Minnesota Monthly

Minnesota Monthly — August 2005
Q&A with author and war correspondent Michael Phillips
By Tim Gihring

HE’S BEEN SHOT AT, yelled at by officers, and driven across Iraq in armored vehicles stuffed with 16 Marines who haven’t showered in a month. And Michael Phillips is not even a soldier—he’s a journalist for the Wall Street Journal. In his new book The Gift of Valor: A War Story, the Minneapolis native relates with startling clarity the story of Corporal Jason Dunham, a 22-year-old in Iraq who jumped on a grenade to save the men in his unit. Phillips had four stints of embedded reporting in Iraq, a job that sometimes brought him boot to boot with commanding officers who threatened to kick him out for his reportage. More often, he learned intimate details of soldiers’ lives, from stories about the small towns the young men left behind to the practice of poking enemies’ eyes with a rifle barrel to make sure they were dead. In his life as a correspondent, and in his book, there’s no looking away from war’s realities.

Cut to the chase—how close did you come to dying?
During the invasion, shot-at-kind-of-close. During the occupation, sort of “shot near.” On arriving in Baghdad, a rocket-propelled grenade went 20 feet over my head, that’s how close.

Your most eye-opening experience?
After a particularly intimate firefight in Baghdad, where the Marines were shooting at Iraqis from distances of 10 and 15 feet and throwing grenades—in one case the grenade got thrown back before it exploded—they sat down to have a group therapy session. One guy was 21 and said, “I’m going to have this image in my brain for the rest of my life, this young Iraqi lying on the ground with a bullet hole in his head and his brains seeping out on the sidewalk.” Whereas a particularly tough sergeant said, “I came here to kill people; that’s what I do. I got no problem with that.”

It’s been suggested that embedding reporters compromises objectivity. What’s your take?
You are writing about the people who are protecting you every day; I think that raises legitimate questions about objectivity. On the other hand, people who criticize the embedment concept imply that embedment is the only way to cover the war, when in fact what the readers or viewers get is more information from more points of view than they
otherwise would have.

What about criticism of the media being in lockstep with the military?
It’s a fundamental misunderstanding of the way the media works. I’m sure there are journalists who have agendas, but most of them really just seek stories that their readers will want to look at.

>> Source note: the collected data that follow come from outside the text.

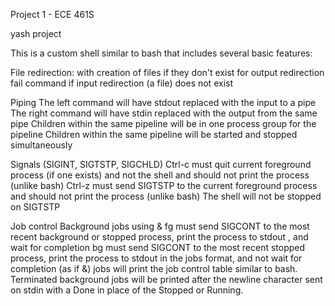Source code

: Project 1 - ECE 461S

yash project

This is a custom shell similar to bash that includes several basic features:

File redirection:
  with creation of files if they don't exist for output redirection
  fail command if input redirection (a file) does not exist

Piping
  The left command will have stdout replaced with the input to a pipe
  The right command will have stdin replaced with the output from the same pipe
  Children within the same pipeline will be in one process group for the pipeline
  Children within the same pipeline will be started and stopped simultaneously

Signals (SIGINT, SIGTSTP, SIGCHLD)
  Ctrl-c must quit current foreground process (if one exists) and not the shell and should not print the process (unlike bash)
  Ctrl-z must send SIGTSTP to the current foreground process and should not print the process (unlike bash)
  The shell will not be stopped on SIGTSTP

Job control
  Background jobs using &
  fg must send SIGCONT to the most recent background or stopped process, print the process to stdout , and wait for completion
  bg must send SIGCONT to the most recent stopped process, print the process to stdout in the jobs format, and not wait for completion (as if &)
  jobs will print the job control table similar to bash. 
  Terminated background jobs will be printed after the newline character sent on stdin with a Done in place of the Stopped or Running.


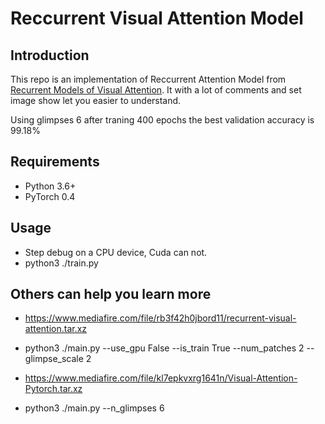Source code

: # Reccurrent Visual Attention Model

## Introduction
This repo is an implementation of Reccurrent Attention Model from [Recurrent Models of Visual Attention](http://papers.nips.cc/paper/5542-recurrent-models-of-visual-attention.pdf). It with a lot of comments and set image show let you easier to understand.

Using glimpses 6 after traning 400 epochs the best validation accuracy is 99.18%

## Requirements

- Python 3.6+
- PyTorch 0.4

## Usage

- Step debug on a CPU device, Cuda can not.
- python3 ./train.py

## Others can help you learn more

- https://www.mediafire.com/file/rb3f42h0jbord11/recurrent-visual-attention.tar.xz
- python3 ./main.py --use_gpu False --is_train True --num_patches 2 --glimpse_scale 2

- https://www.mediafire.com/file/kl7epkvxrg1641n/Visual-Attention-Pytorch.tar.xz
- python3 ./main.py --n_glimpses 6
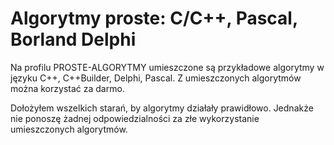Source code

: # Algorytmy proste: C/C++, Pascal, Borland Delphi
Na profilu PROSTE-ALGORYTMY umieszczone są przykładowe algorytmy w języku C++, C++Builder, Delphi, Pascal. 
Z umieszczonych algorytmów można korzystać za darmo. 

Dołożyłem wszelkich starań, by algorytmy działały prawidłowo. 
Jednakże nie ponoszę żadnej odpowiedzialności za złe wykorzystanie umieszczonych algorytmów.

Did you feel restricted at all by the Marines?
I thought they were extremely open—probably because when you have 900 guys, somebody’s going to tell you pretty much everything, even things that the higher-ups don’t want you to know. I found out that a prisoner died in the custody of the battalion I was with, and the battalion commander was very upset. But my job is not to make things more comfortable for him. That was one of those instances of “You report that and that’s it, you’re done,” but he didn’t follow through on that. In fact, he and I get along quite well. You can’t be a journalist and have excessively thin skin.

What does valor mean to you?
What makes a 22-year-old—in the course of one second, two seconds—decide to risk sacrificing himself to save the men beside him is sort of unknowable to me. The quote at the end of the book from Carl Sandburg basically says you don’t know if you have valor until that moment comes, and Jason Dunham had it when the moment came. I’m sure he left a lot of his fellow Marines wondering if they would have it when the moment came. And for them, going back for their third tour, the moment could well come.